There have been ceaseless trials of experiments to detect the presence of toxic comments of various kinds on online platforms. This holds importance in the research field due to the tremendously growing online interactive communication among users. Toxic comment classification is used for detecting the toxicity in social media platforms. Our work is dedicated to finding the best possible solution for toxic comment classification. This paper has implemented a deep learning based model using convolution and bidirectional gated recurrent units that successfully performs the multi-label classification of different sorts of toxic comments. As an outcome, we achieved the best results with an accuracy of 98.39%, a precision score of 86.05%, and a recall score of 74.59%, and the computed F1 score of 79.91%.

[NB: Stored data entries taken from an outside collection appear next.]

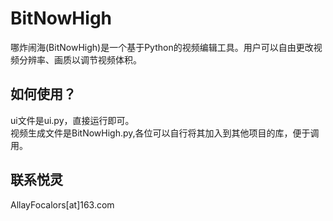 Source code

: # BitNowHigh
哪炸闹海(BitNowHigh)是一个基于Python的视频编辑工具。用户可以自由更改视频分辨率、画质以调节视频体积。

## 如何使用？
ui文件是ui.py，直接运行即可。<br>
视频生成文件是BitNowHigh.py,各位可以自行将其加入到其他项目的库，便于调用。

## 联系悦灵
AllayFocalors[at]163.com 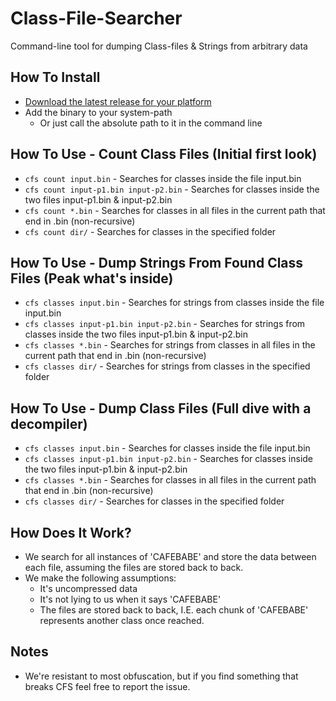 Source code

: # Class-File-Searcher
Command-line tool for dumping Class-files & Strings from arbitrary data

## How To Install
+ [Download the latest release for your platform](https://github.com/Konloch/Class-File-Searcher/releases/latest)
+ Add the binary to your system-path
  + Or just call the absolute path to it in the command line

## How To Use - Count Class Files (Initial first look)
+ `cfs count input.bin` - Searches for classes inside the file input.bin
+ `cfs count input-p1.bin input-p2.bin` - Searches for classes inside the two files input-p1.bin & input-p2.bin
+ `cfs count *.bin` - Searches for classes in all files in the current path that end in .bin (non-recursive)
+ `cfs count dir/` - Searches for classes in the specified folder

## How To Use - Dump Strings From Found Class Files (Peak what's inside)
+ `cfs classes input.bin` - Searches for strings from classes inside the file input.bin
+ `cfs classes input-p1.bin input-p2.bin` - Searches for strings from classes inside the two files input-p1.bin & input-p2.bin
+ `cfs classes *.bin` - Searches for strings from classes in all files in the current path that end in .bin (non-recursive)
+ `cfs classes dir/` - Searches for strings from classes in the specified folder

## How To Use - Dump Class Files (Full dive with a decompiler)
+ `cfs classes input.bin` - Searches for classes inside the file input.bin
+ `cfs classes input-p1.bin input-p2.bin` - Searches for classes inside the two files input-p1.bin & input-p2.bin
+ `cfs classes *.bin` - Searches for classes in all files in the current path that end in .bin (non-recursive)
+ `cfs classes dir/` - Searches for classes in the specified folder

## How Does It Work?
+ We search for all instances of 'CAFEBABE' and store the data between each file, assuming the files are stored back to back.
+ We make the following assumptions:
  + It's uncompressed data
  + It's not lying to us when it says 'CAFEBABE'
  + The files are stored back to back, I.E. each chunk of 'CAFEBABE' represents another class once reached.

## Notes
+ We're resistant to most obfuscation, but if you find something that breaks CFS feel free to report the issue. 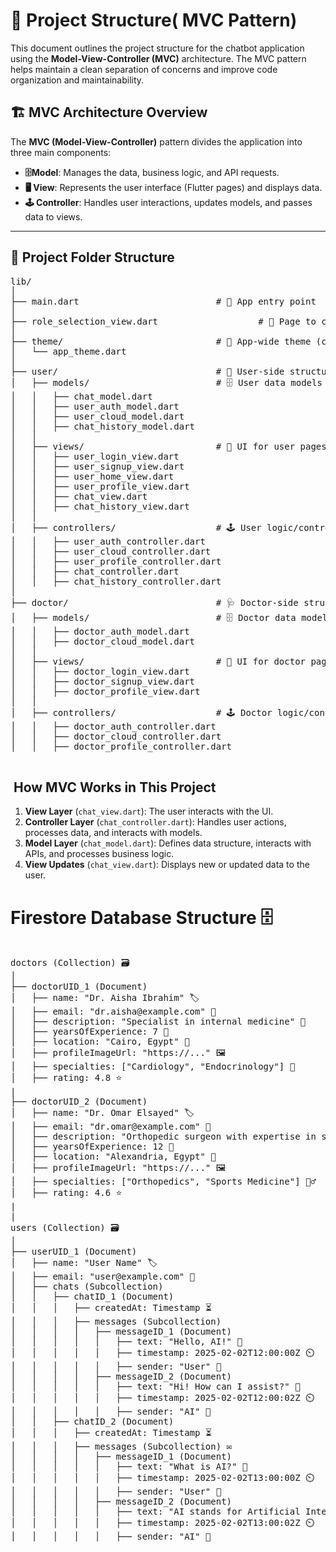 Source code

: # 📌 Project Structure( MVC Pattern)

This document outlines the project structure for the chatbot application using the **Model-View-Controller (MVC)** architecture. The MVC pattern helps maintain a clean separation of concerns and improve code organization and maintainability.

## 🏗️ MVC Architecture Overview

The **MVC (Model-View-Controller)** pattern divides the application into three main components:

- **🗄Model**: Manages the data, business logic, and API requests.
- **🖥 View**: Represents the user interface (Flutter pages) and displays data.
- **🕹 Controller**: Handles user interactions, updates models, and passes data to views.

---

## 📂 Project Folder Structure

<pre>
lib/
│
├── main.dart                          # 🚀 App entry point
│
├── role_selection_view.dart                   # 🔀 Page to choose between User or Doctor
│
├── theme/                             # 🎨 App-wide theme (colors, styles)
│   └── app_theme.dart
│
├── user/                              # 👤 User-side structure
│   ├── models/                        # 🗄 User data models
│   │   ├── chat_model.dart
│   │   ├── user_auth_model.dart
│   │   ├── user_cloud_model.dart
│   │   ├── chat_history_model.dart
│   │
│   ├── views/                         # 🎨 UI for user pages
│   │   ├── user_login_view.dart
│   │   ├── user_signup_view.dart
│   │   ├── user_home_view.dart
│   │   ├── user_profile_view.dart
│   │   ├── chat_view.dart
│   │   ├── chat_history_view.dart
│   │
│   ├── controllers/                   # 🕹 User logic/controllers
│   │   ├── user_auth_controller.dart
│   │   ├── user_cloud_controller.dart
│   │   ├── user_profile_controller.dart
│   │   ├── chat_controller.dart
│   │   ├── chat_history_controller.dart
│
├── doctor/                            # 🩺 Doctor-side structure
│   ├── models/                        # 🗄 Doctor data models
│   │   ├── doctor_auth_model.dart
│   │   ├── doctor_cloud_model.dart
│   │
│   ├── views/                         # 🎨 UI for doctor pages
│   │   ├── doctor_login_view.dart
│   │   ├── doctor_signup_view.dart
│   │   ├── doctor_profile_view.dart
│   │
│   ├── controllers/                   # 🕹 Doctor logic/controllers
│   │   ├── doctor_auth_controller.dart
│   │   ├── doctor_cloud_controller.dart
│   │   ├── doctor_profile_controller.dart

</pre>

##  How MVC Works in This Project

1. **View Layer** (`chat_view.dart`): The user interacts with the UI.
2. **Controller Layer** (`chat_controller.dart`): Handles user actions, processes data, and interacts with models.
3. **Model Layer** (`chat_model.dart`): Defines data structure, interacts with APIs, and processes business logic.
4. **View Updates** (`chat_view.dart`): Displays new or updated data to the user.

# Firestore Database Structure 🗄️

<pre>

doctors (Collection) 🗃️
│
├── doctorUID_1 (Document)
│   ├── name: "Dr. Aisha Ibrahim" 🏷️
│   ├── email: "dr.aisha@example.com" 📧
│   ├── description: "Specialist in internal medicine" 📄
│   ├── yearsOfExperience: 7 📆
│   ├── location: "Cairo, Egypt" 📍
│   ├── profileImageUrl: "https://..." 🖼️
│   ├── specialties: ["Cardiology", "Endocrinology"] 🩻
│   ├── rating: 4.8 ⭐
|
├── doctorUID_2 (Document)
│   ├── name: "Dr. Omar Elsayed" 🏷️
│   ├── email: "dr.omar@example.com" 📧
│   ├── description: "Orthopedic surgeon with expertise in sports injuries" 📄
│   ├── yearsOfExperience: 12 📆
│   ├── location: "Alexandria, Egypt" 📍
│   ├── profileImageUrl: "https://..." 🖼️
│   ├── specialties: ["Orthopedics", "Sports Medicine"] 🏋️‍♂️
│   ├── rating: 4.6 ⭐
|
|
users (Collection) 🗃️
│
├── userUID_1 (Document)
│   ├── name: "User Name" 🏷️
│   ├── email: "user@example.com" 📧
│   ├── chats (Subcollection)
│   │   ├── chatID_1 (Document)
│   │   │   ├── createdAt: Timestamp ⏳
│   │   │   ├── messages (Subcollection)
│   │   │   │   ├── messageID_1 (Document)
│   │   │   │   │   ├── text: "Hello, AI!" 💬
│   │   │   │   │   ├── timestamp: 2025-02-02T12:00:00Z ⏲️
│   │   │   │   │   ├── sender: "User" 👤
│   │   │   │   ├── messageID_2 (Document)
│   │   │   │   │   ├── text: "Hi! How can I assist?" 💬
│   │   │   │   │   ├── timestamp: 2025-02-02T12:00:02Z ⏲️
│   │   │   │   │   ├── sender: "AI" 🤖
│   │   ├── chatID_2 (Document)
│   │   │   ├── createdAt: Timestamp ⏳
│   │   │   ├── messages (Subcollection) ✉️
│   │   │   │   ├── messageID_1 (Document)
│   │   │   │   │   ├── text: "What is AI?" 💬
│   │   │   │   │   ├── timestamp: 2025-02-02T13:00:00Z ⏲️
│   │   │   │   │   ├── sender: "User" 👤
│   │   │   │   ├── messageID_2 (Document)
│   │   │   │   │   ├── text: "AI stands for Artificial Intelligence..." 💬
│   │   │   │   │   ├── timestamp: 2025-02-02T13:00:02Z ⏲️
│   │   │   │   │   ├── sender: "AI" 🤖
</pre> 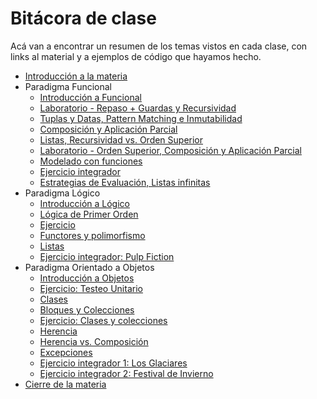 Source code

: # Bitácora de clase

Acá van a encontrar un resumen de los temas vistos en cada clase, con links al material y a ejemplos de código que hayamos hecho.

- [Introducción a la materia](https://github.com/pdep-mit/bitacora-de-clase/blob/master/clase-01.md)
- Paradigma Funcional
  - [Introducción a Funcional](https://github.com/pdep-mit/bitacora-de-clase/blob/master/clase-02.md)
  - [Laboratorio - Repaso + Guardas y Recursividad](https://github.com/pdep-mit/bitacora-de-clase/blob/master/clase-03.md)
  - [Tuplas y Datas, Pattern Matching e Inmutabilidad](https://github.com/pdep-mit/bitacora-de-clase/blob/master/clase-04.md)
  - [Composición y Aplicación Parcial](https://github.com/pdep-mit/bitacora-de-clase/blob/master/clase-05.md)
  - [Listas, Recursividad vs. Orden Superior](https://github.com/pdep-mit/bitacora-de-clase/blob/master/clase-06.md)
  - [Laboratorio - Orden Superior, Composición y Aplicación Parcial](https://github.com/pdep-mit/bitacora-de-clase/blob/master/clase-07.md)
  - [Modelado con funciones](https://github.com/pdep-mit/bitacora-de-clase/blob/master/clase-08.md)
  - [Ejercicio integrador](https://github.com/pdep-mit/bitacora-de-clase/blob/master/clase-09.md)
  - [Estrategias de Evaluación, Listas infinitas](https://github.com/pdep-mit/bitacora-de-clase/blob/master/clase-10.md)
- Paradigma Lógico
  - [Introducción a Lógico](https://github.com/pdep-mit/bitacora-de-clase/blob/master/clase-11.md)
  - [Lógica de Primer Orden](https://github.com/pdep-mit/bitacora-de-clase/blob/master/clase-12.md)
  - [Ejercicio](https://github.com/pdep-mit/bitacora-de-clase/blob/master/clase-13.md)
  - [Functores y polimorfismo](https://github.com/pdep-mit/bitacora-de-clase/blob/master/clase-14.md)
  - [Listas](https://github.com/pdep-mit/bitacora-de-clase/blob/master/clase-15.md)
  - [Ejercicio integrador: Pulp Fiction](https://github.com/pdep-mit/bitacora-de-clase/blob/master/clase-16.md)
- Paradigma Orientado a Objetos
  - [Introducción a Objetos](https://github.com/pdep-mit/bitacora-de-clase/blob/master/clase-17.md)
  - [Ejercicio: Testeo Unitario](https://github.com/pdep-mit/bitacora-de-clase/blob/master/clase-18.md)
  - [Clases](https://github.com/pdep-mit/bitacora-de-clase/blob/master/clase-19.md)
  - [Bloques y Colecciones](https://github.com/pdep-mit/bitacora-de-clase/blob/master/clase-20.md)
  - [Ejercicio: Clases y colecciones](https://github.com/pdep-mit/bitacora-de-clase/blob/master/clase-21.md)
  - [Herencia](https://github.com/pdep-mit/bitacora-de-clase/blob/master/clase-22.md)
  - [Herencia vs. Composición](https://github.com/pdep-mit/bitacora-de-clase/blob/master/clase-23.md)
  - [Excepciones](https://github.com/pdep-mit/bitacora-de-clase/blob/master/clase-24.md)
  - [Ejercicio integrador 1: Los Glaciares](https://github.com/pdep-mit/bitacora-de-clase/blob/master/clase-25.md)
  - [Ejercicio integrador 2: Festival de Invierno](https://github.com/pdep-mit/bitacora-de-clase/blob/master/clase-26.md)
- [Cierre de la materia](https://github.com/pdep-mit/bitacora-de-clase/blob/master/clase-27.md)
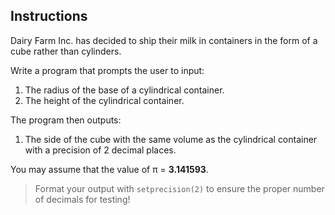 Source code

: ## Instructions
Dairy Farm Inc. has decided to ship their milk in containers in the form of a cube rather than cylinders.

Write a program that prompts the user to input:
1. The radius of the base of a cylindrical container.
2. The height of the cylindrical container.

The program then outputs:
1. The side of the cube with the same volume as the cylindrical container with a precision of 2 decimal places. 

You may assume that the value of π = **3.141593**.

> Format your output with `setprecision(2)` to ensure the proper number of decimals for testing!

“Common challenges for toxic comment classification among different datasets that contain out-of-jargon words with its long-range dependencies, and multi-word phrases” [15]. The limitation of this model is that it is trained on Google Jigsaw’s toxic comment dataset and achieved a high accuracy on our test set. However, the proposed model may not be able to achieve the same level of performance on other datasets like twitter dataset. Another limitation is for handling the out of vocabulary words and our dataset is mostly a collection of English language comments, so our model works on the English language only. Google Jigsaw’s toxic comment dataset is a collection of comments from “Wikipedia's talk page” and comments have been labeled by human raters [3, 7] because there is no standard definition of toxic labels, human raters rate the comments on their personal beliefs and therefore this dataset is skewed.

For future work, the proposed work will be extended to experiment with our model and the pre-trained word embedding techniques like Glove, Word2vec, and FastText trained on toxic comment dataset. Many enhancements may be possible to our model by adding consideration based instruments for better detection of toxic comments. Different users use different number of online platforms for discussions, so developing different models for each platform is not an efficient way to handle this problem; therefore, it is required to build a solitary framework that works over various platforms.